Rozdział 7

2.9K 254 43
                                    

Siedząc przy oknie, usłyszałam pukanie.

- Proszę!

- Państwo Wandor chcą panią widzieć – przekazał wchodzący żołnierz, który bezwstydzie zaczął mnie lustrować wzrokiem.

Kiedy tylko spotkaliśmy się z agentami Egidy na lotnisku w Berlinie, miałam ochotę wytropić Stellę i wyrwać jej wszystkie włosy, w ramach kary za zostawienie moich rodziców na pastwę losu. Powiedziano mi wówczas, że „państwo Wandor" są niesamowicie zmęczeni, więc nie mogli się ze mną zobaczyć.

Bardzo długo się jeszcze wykłócałam, aż w końcu tata położył mi rękę na ramieniu i rzekł:

- Też jesteś zmęczona. Odpocznij sobie.

Ich troska mnie rozczuliła, więc postanowiłam odpuścić.

Zapakowano nas do samochodów, a potem zawieziono na przedmieścia Berlina, gdzie znajdował się nieuprzątnięty plac budowy.

- Po co nas tu przywieźliście? – spytałam podejrzliwie.

- Cierpliwości – szepnął Borys.

Chłopak wyglądał na opanowanego i zrelaksowanego – zupełnie jakby był już w domu – dlatego postanowiłam mu zaufać i tylko czekać na dalszy rozwój akcji.

Weszliśmy do jednego z betonowych, niewykończonych budynków. W środku ściany były gdzieniegdzie pomazane sprejem. 
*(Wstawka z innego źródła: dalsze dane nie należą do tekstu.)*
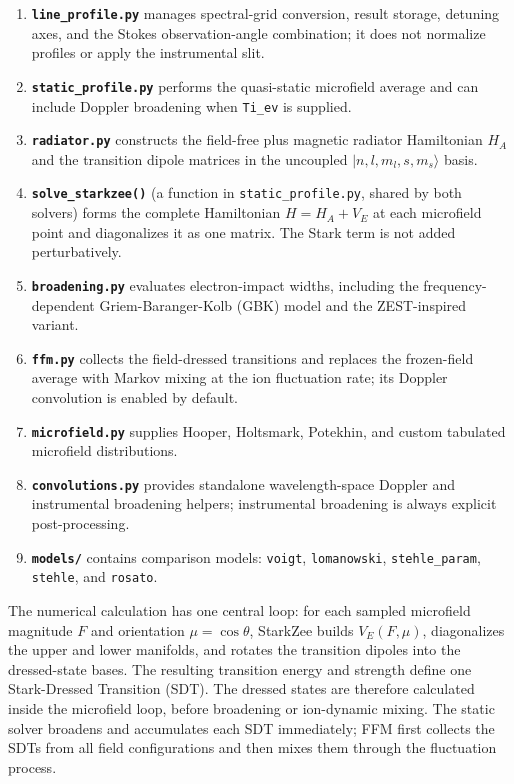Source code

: \documentclass[11pt,a4paper]{article}
\numberwithin{equation}{section}
\begin{document}
\begin{enumerate}
    \item \textbf{\texttt{line\_profile.py}} manages spectral-grid conversion, result storage, detuning axes, and the Stokes observation-angle combination; it does not normalize profiles or apply the instrumental slit.
    \item \textbf{\texttt{static\_profile.py}} performs the quasi-static microfield average and can include Doppler broadening when \texttt{Ti\_ev} is supplied.
    \item \textbf{\texttt{radiator.py}} constructs the field-free plus magnetic radiator Hamiltonian $H_A$ and the transition dipole matrices in the uncoupled $|n,l,m_l,s,m_s\rangle$ basis.
    \item \textbf{\texttt{solve\_starkzee()}} (a function in \texttt{static\_profile.py}, shared by both solvers) forms the complete Hamiltonian $H = H_A + V_E$ at each microfield point and diagonalizes it as one matrix.  The Stark term is not added perturbatively.
    \item \textbf{\texttt{broadening.py}} evaluates electron-impact widths, including the frequency-dependent Griem-Baranger-Kolb (GBK) model and the ZEST-inspired variant.
    \item \textbf{\texttt{ffm.py}} collects the field-dressed transitions and replaces the frozen-field average with Markov mixing at the ion fluctuation rate; its Doppler convolution is enabled by default.
    \item \textbf{\texttt{microfield.py}} supplies Hooper, Holtsmark, Potekhin, and custom tabulated microfield distributions.
    \item \textbf{\texttt{convolutions.py}} provides standalone wavelength-space Doppler and instrumental broadening helpers; instrumental broadening is always explicit post-processing.
    \item \textbf{\texttt{models/}} contains comparison models: \texttt{voigt}, \texttt{lomanowski}, \texttt{stehle\_param}, \texttt{stehle}, and \texttt{rosato}.
\end{enumerate}

The numerical calculation has one central loop: for each sampled microfield magnitude $F$ and orientation $\mu=\cos\theta$, StarkZee builds $V_E(F,\mu)$, diagonalizes the upper and lower manifolds, and rotates the transition dipoles into the dressed-state bases. The resulting transition energy and strength define one Stark-Dressed Transition (SDT). The dressed states are therefore calculated inside the microfield loop, before broadening or ion-dynamic mixing. The static solver broadens and accumulates each SDT immediately; FFM first collects the SDTs from all field configurations and then mixes them through the fluctuation process.
\end{document}
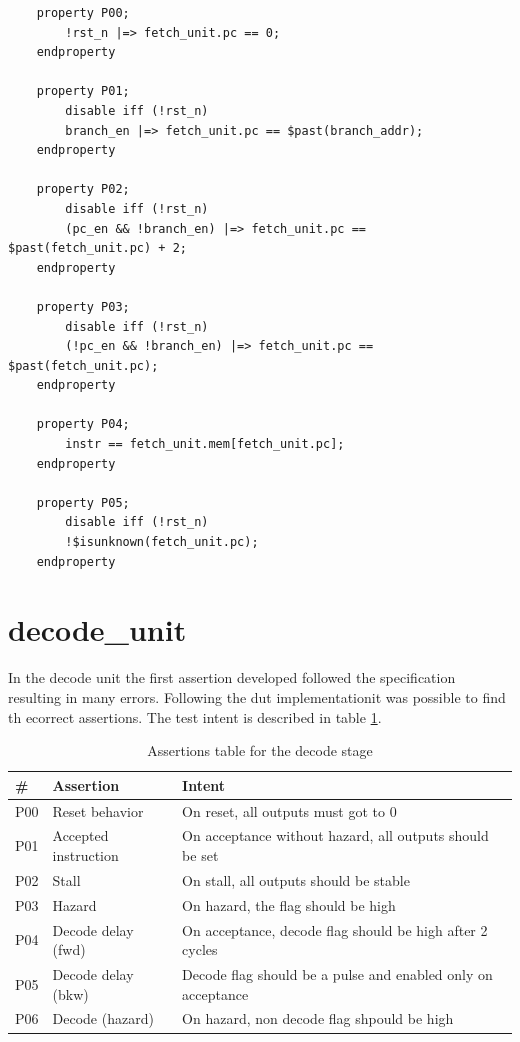 \newpage
\begin{verbatim}
	property P00;
		!rst_n |=> fetch_unit.pc == 0;
	endproperty

	property P01;
		disable iff (!rst_n)
		branch_en |=> fetch_unit.pc == $past(branch_addr);
	endproperty

	property P02;
		disable iff (!rst_n)
		(pc_en && !branch_en) |=> fetch_unit.pc == $past(fetch_unit.pc) + 2;
	endproperty

	property P03;
		disable iff (!rst_n)
		(!pc_en && !branch_en) |=> fetch_unit.pc == $past(fetch_unit.pc);
	endproperty

	property P04;
		instr == fetch_unit.mem[fetch_unit.pc];
	endproperty

	property P05;
		disable iff (!rst_n)
		!$isunknown(fetch_unit.pc);
	endproperty
\end{verbatim}

\section{decode\_unit}

In the decode unit the first assertion developed followed the specification resulting in many errors. 
Following the dut implementationit was possible to find th ecorrect assertions.
The test intent is described in table \ref{tab:assertions_decode}.

\begin{table}[h]
	\centering
	\begin{tabular}{|l|l|l|}
		\hline
		\textbf{\#} & \textbf{Assertion} 		& \textbf{Intent} \\ \hline
		P00 		& Reset behavior 	 		& On reset, all outputs must got to 0 \\ \hline
		P01			& Accepted instruction		& On acceptance without hazard, all outputs should be set \\ \hline
		P02         & Stall						& On stall, all outputs should be stable \\ \hline
		P03			& Hazard					& On hazard, the flag should be high \\ \hline
		P04			& Decode delay (fwd)		& On acceptance, decode flag should be high after 2 cycles \\ \hline
		P05 		& Decode delay (bkw)		& Decode flag should be a pulse and enabled only on acceptance \\ \hline
		P06			& Decode (hazard)			& On hazard, non decode flag shpould be high \\ \hline
	\end{tabular}
	\caption{Assertions table for the decode stage}
	\label{tab:assertions_decode}
\end{table}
Napotykaliśmy tagi początkujących, jeszcze niedoświadczonych amatorów graffiti , ale i tak musiałam przyznać, że niektóre murale były naprawdę imponujące. Jednak w pamięci najbardziej zapadł mi mural, przedstawiający małą, przestraszoną dziewczynkę, która wręcza mi -  swojemu obserwatorowi - kwiatek. Nie byłoby w tym nic niezwykłego, gdyby nie głębia strachu w oczach dziewczynki, która nie odrywała od mnie wzroku – bez względu na to, gdzie stałam.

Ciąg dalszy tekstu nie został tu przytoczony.